WHAT THE EXERCISE ASKS: Check each line of the data below for the word "cref". How many lines have it? Answer with the number alone.

EXCERPTED RECORDS:

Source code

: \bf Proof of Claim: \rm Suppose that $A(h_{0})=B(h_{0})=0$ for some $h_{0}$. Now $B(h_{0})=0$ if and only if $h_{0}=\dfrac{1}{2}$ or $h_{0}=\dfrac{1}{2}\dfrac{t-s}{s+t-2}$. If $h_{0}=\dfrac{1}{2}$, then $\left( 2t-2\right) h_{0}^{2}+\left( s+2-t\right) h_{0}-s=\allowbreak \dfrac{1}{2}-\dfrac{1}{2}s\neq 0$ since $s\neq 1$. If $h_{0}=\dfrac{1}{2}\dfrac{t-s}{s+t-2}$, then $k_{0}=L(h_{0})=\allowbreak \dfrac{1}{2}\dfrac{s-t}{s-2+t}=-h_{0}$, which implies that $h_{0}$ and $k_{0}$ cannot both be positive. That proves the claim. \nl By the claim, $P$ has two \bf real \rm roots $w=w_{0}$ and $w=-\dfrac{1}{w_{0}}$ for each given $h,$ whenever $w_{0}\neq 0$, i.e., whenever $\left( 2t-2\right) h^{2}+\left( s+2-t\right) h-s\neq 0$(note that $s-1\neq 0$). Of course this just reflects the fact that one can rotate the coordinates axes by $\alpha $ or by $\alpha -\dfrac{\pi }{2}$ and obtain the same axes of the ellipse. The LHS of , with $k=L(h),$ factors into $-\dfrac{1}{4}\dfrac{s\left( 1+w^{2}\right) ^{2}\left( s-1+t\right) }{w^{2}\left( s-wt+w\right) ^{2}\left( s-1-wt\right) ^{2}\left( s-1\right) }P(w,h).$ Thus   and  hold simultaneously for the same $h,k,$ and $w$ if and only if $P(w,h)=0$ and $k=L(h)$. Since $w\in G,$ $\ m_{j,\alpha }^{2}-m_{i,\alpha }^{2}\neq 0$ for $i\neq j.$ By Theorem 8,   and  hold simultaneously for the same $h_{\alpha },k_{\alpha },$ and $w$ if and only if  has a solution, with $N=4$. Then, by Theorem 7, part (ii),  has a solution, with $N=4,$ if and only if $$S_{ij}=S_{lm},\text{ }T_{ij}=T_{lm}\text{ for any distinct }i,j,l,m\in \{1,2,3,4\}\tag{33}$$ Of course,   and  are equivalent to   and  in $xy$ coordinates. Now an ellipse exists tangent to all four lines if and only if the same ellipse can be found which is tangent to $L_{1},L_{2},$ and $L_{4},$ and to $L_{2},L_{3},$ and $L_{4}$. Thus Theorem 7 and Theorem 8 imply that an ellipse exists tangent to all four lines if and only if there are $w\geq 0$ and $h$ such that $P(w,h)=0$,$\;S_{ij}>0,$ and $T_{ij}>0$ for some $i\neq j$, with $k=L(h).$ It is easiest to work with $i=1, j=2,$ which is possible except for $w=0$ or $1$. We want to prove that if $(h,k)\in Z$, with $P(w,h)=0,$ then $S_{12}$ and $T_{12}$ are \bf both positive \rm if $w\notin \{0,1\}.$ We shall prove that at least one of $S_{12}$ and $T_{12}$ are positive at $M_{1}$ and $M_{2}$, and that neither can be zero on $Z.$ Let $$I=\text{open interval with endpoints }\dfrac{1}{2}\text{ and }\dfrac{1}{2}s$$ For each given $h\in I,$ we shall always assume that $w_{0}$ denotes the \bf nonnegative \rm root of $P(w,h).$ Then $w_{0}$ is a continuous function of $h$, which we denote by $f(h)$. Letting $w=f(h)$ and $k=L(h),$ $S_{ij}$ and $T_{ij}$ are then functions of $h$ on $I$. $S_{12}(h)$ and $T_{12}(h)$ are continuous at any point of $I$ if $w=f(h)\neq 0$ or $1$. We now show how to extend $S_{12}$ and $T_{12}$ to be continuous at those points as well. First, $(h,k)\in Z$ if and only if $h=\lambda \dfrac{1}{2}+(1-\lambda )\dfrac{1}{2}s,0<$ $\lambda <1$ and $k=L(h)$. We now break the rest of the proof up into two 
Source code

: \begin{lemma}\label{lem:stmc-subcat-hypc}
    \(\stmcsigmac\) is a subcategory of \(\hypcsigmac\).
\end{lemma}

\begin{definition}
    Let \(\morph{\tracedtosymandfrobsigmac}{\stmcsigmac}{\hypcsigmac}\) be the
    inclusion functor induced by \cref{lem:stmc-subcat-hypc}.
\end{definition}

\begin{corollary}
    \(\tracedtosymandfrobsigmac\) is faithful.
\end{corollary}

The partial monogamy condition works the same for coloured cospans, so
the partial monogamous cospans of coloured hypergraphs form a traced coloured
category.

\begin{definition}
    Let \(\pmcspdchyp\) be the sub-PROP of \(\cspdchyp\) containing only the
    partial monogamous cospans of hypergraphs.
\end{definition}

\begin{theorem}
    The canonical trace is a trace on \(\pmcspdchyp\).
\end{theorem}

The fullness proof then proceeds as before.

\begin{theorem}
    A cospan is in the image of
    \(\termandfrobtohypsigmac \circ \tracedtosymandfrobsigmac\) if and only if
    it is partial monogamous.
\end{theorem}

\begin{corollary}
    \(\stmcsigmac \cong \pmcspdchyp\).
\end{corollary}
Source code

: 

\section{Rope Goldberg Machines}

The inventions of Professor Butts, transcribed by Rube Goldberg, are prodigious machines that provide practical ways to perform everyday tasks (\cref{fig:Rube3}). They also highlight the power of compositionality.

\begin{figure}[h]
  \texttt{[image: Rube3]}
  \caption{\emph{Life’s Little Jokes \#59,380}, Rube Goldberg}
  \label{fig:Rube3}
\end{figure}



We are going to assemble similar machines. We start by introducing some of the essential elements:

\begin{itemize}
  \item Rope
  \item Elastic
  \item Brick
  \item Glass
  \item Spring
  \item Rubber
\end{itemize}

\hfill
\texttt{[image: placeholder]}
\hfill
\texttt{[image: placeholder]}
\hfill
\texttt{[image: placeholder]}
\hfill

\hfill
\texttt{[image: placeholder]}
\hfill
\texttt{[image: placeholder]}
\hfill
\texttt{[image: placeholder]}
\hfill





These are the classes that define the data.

REPLY: 2